Também é forte de outro nome frequentemente citado é o do Frei Fidélis di Primiero, ou Bernardo Mott (1885-1965). Foi respeitado historiador, antropólogo, linguista, professor de filosofia e teologia, além de escritor. Seus livros tratam de questões como a presença dos capuchinhos no Brasil. Estudioso do sumério, língua extinta que foi redescoberta no final do século XIX; e da Pré-História do continente americano; criou diversas teses sobre a civilização pré-colombiana.  

Frei Fidelis: estudioso da antropologia latino americana

Foi em Botucatu, a partir dos anos 1950, que Fidélis (residindo no Santuário de Lourdes) realizou parte de suas pesquisas, visitando locais que hoje são pontos turísticos como as Três Pedras e o Gigante Adormecido. Morreu em 1968, tendo recebido o título de “Cidadão Botucatuense”, conferido no ano anterior.
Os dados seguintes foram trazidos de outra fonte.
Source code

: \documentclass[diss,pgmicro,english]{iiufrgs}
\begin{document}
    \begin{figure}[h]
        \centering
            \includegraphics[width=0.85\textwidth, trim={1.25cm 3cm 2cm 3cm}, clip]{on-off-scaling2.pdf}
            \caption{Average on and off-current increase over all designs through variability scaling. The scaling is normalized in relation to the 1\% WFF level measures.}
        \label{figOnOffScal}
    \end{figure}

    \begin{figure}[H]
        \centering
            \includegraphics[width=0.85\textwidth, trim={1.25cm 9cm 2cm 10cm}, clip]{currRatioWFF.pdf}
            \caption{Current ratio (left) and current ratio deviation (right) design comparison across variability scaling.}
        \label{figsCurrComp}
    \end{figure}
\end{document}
Empresta seu nome ao Conjunto Residencial Frei Fidelis, nas proximidades da Rodovia João Hypólito Martins, a Castelinho. 

Programação religiosa e exposição

O centenário do Santuário de Lourdes será celebrado com intensa programação entre 5 e 8 de setembro. O tríduo religioso, que contará com missas sempre às 19h30, terá início no dia 5, com a presença da Academia Botucatuense de Letras e apresentação do Coral Municipal. No dia 6, os ministros da comunhão eucarística e membros da Ordem Franciscana Secular (OFS), além de convidados, também integrarão as celebrações sacras. Haverá, ao final da missa, apresentação da Banda Municipal.
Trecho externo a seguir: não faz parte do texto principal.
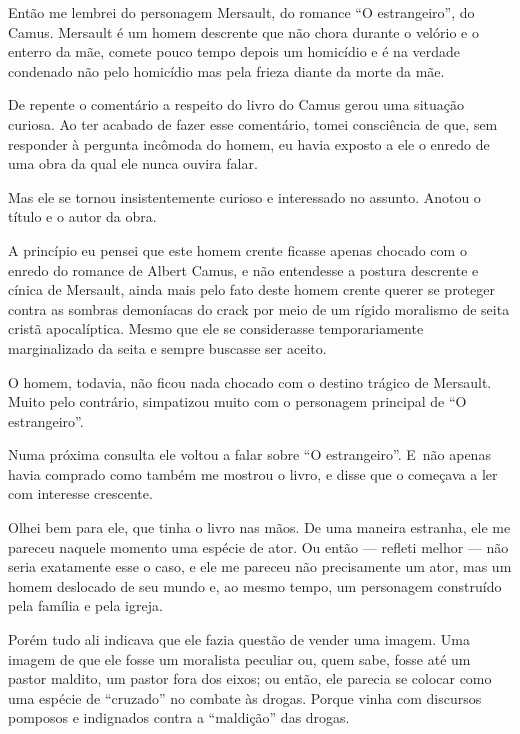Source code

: Então me lembrei do personagem Mersault, do romance ``O estrangeiro'',
do Camus. Mersault é um homem descrente que não chora durante o velório
e o enterro da mãe, comete pouco tempo depois um homicídio e é na
verdade condenado não pelo homicídio mas pela frieza diante da morte da
mãe.

\asterisc{}

De repente o comentário a respeito do livro do Camus gerou uma situação
curiosa. Ao ter acabado de fazer esse comentário, tomei consciência de
que, sem responder à pergunta incômoda do homem, eu havia exposto a ele
o enredo de uma obra da qual ele nunca ouvira falar.

Mas ele se tornou insistentemente curioso e interessado no assunto.
Anotou o título e o autor da obra.

A princípio eu pensei que este homem crente ficasse apenas chocado com o
enredo do romance de Albert Camus, e não entendesse a postura descrente
e cínica de Mersault, ainda mais pelo fato deste homem crente querer se
proteger contra as sombras demoníacas do crack por meio de um rígido
moralismo de seita cristã apocalíptica. Mesmo que ele se considerasse
temporariamente marginalizado da seita e sempre buscasse ser aceito.

O homem, todavia, não ficou nada chocado com o destino trágico de
Mersault. Muito pelo contrário, simpatizou muito com o personagem
principal de ``O estrangeiro''.

\asterisc{}

Numa próxima consulta ele voltou a falar sobre ``O estrangeiro''. E~não
apenas havia comprado como também me mostrou o livro, e disse que o
começava a ler com interesse crescente.

Olhei bem para ele, que tinha o livro nas mãos. De uma maneira estranha,
ele me pareceu naquele momento uma espécie de ator. Ou então --- refleti
melhor --- não seria exatamente esse o caso, e ele me pareceu não
precisamente um ator, mas um homem deslocado de seu mundo e, ao mesmo
tempo, um personagem construído pela família e pela igreja.

Porém tudo ali indicava que ele fazia questão de vender uma imagem. Uma
imagem de que ele fosse um moralista peculiar ou, quem sabe, fosse até
um pastor maldito, um pastor fora dos eixos; ou então, ele parecia se
colocar como uma espécie de ``cruzado'' no combate às drogas. Porque
vinha com discursos pomposos e indignados contra a ``maldição'' das
drogas.

\asterisc{}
No feriado de 7 de setembro, o Colégio Santa Marcelina será o destaque. Encerrando o tríduo, no dia 8, o arcebispo Dom Maurício Grotto de Camargo, fará a celebração do centenário. Logo após, uma procissão reunirá a comunidade em torno do Santuário. Também está programada, nos dias de festividades, exposição de fotografias e vídeos históricos.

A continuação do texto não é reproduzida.